» **Work instructions**
The job is to find each line of the records below that includes the word "more" and copy it.
** Given data follows **
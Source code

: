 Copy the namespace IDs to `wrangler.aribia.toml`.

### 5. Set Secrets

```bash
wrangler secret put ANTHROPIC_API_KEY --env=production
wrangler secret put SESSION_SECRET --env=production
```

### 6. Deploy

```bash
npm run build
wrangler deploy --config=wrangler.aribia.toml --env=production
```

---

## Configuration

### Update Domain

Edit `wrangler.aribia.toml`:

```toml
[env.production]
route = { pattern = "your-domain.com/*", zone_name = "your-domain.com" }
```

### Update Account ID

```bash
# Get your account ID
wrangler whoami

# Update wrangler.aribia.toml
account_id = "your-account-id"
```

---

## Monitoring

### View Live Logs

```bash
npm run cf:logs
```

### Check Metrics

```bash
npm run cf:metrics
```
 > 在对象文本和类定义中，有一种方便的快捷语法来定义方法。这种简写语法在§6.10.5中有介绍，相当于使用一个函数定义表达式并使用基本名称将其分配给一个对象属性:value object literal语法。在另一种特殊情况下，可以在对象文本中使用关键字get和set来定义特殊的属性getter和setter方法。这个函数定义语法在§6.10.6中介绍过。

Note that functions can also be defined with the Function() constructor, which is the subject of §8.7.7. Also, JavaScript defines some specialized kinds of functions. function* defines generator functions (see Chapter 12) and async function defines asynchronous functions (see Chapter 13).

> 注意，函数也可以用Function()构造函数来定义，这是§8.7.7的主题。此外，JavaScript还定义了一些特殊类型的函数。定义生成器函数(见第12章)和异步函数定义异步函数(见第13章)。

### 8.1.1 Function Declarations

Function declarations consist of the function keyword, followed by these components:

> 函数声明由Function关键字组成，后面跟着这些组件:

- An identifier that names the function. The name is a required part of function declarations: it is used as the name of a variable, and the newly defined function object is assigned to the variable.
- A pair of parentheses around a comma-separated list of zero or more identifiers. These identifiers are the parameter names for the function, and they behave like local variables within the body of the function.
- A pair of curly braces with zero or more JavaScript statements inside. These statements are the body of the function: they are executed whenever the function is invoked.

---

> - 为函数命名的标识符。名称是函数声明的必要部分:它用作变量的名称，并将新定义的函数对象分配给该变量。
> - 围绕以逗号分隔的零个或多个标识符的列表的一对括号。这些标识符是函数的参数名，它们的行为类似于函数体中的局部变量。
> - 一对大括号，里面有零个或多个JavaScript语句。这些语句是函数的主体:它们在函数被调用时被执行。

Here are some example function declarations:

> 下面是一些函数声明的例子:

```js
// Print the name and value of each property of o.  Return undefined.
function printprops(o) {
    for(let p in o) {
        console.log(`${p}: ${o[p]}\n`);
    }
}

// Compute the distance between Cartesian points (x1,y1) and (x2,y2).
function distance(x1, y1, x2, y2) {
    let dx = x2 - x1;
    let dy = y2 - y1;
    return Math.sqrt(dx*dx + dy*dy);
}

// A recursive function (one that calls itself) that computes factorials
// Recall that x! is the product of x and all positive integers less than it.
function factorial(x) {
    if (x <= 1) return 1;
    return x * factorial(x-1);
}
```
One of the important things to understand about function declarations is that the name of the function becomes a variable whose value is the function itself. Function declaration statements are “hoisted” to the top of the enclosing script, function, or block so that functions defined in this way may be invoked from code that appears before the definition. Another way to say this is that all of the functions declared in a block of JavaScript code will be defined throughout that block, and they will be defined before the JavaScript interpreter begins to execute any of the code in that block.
** End of Given data **
» **Finished exercise**
- A pair of parentheses around a comma-separated list of zero or more identifiers. These identifiers are the parameter names for the function, and they behave like local variables within the body of the function.
- A pair of curly braces with zero or more JavaScript statements inside. These statements are the body of the function: they are executed whenever the function is invoked.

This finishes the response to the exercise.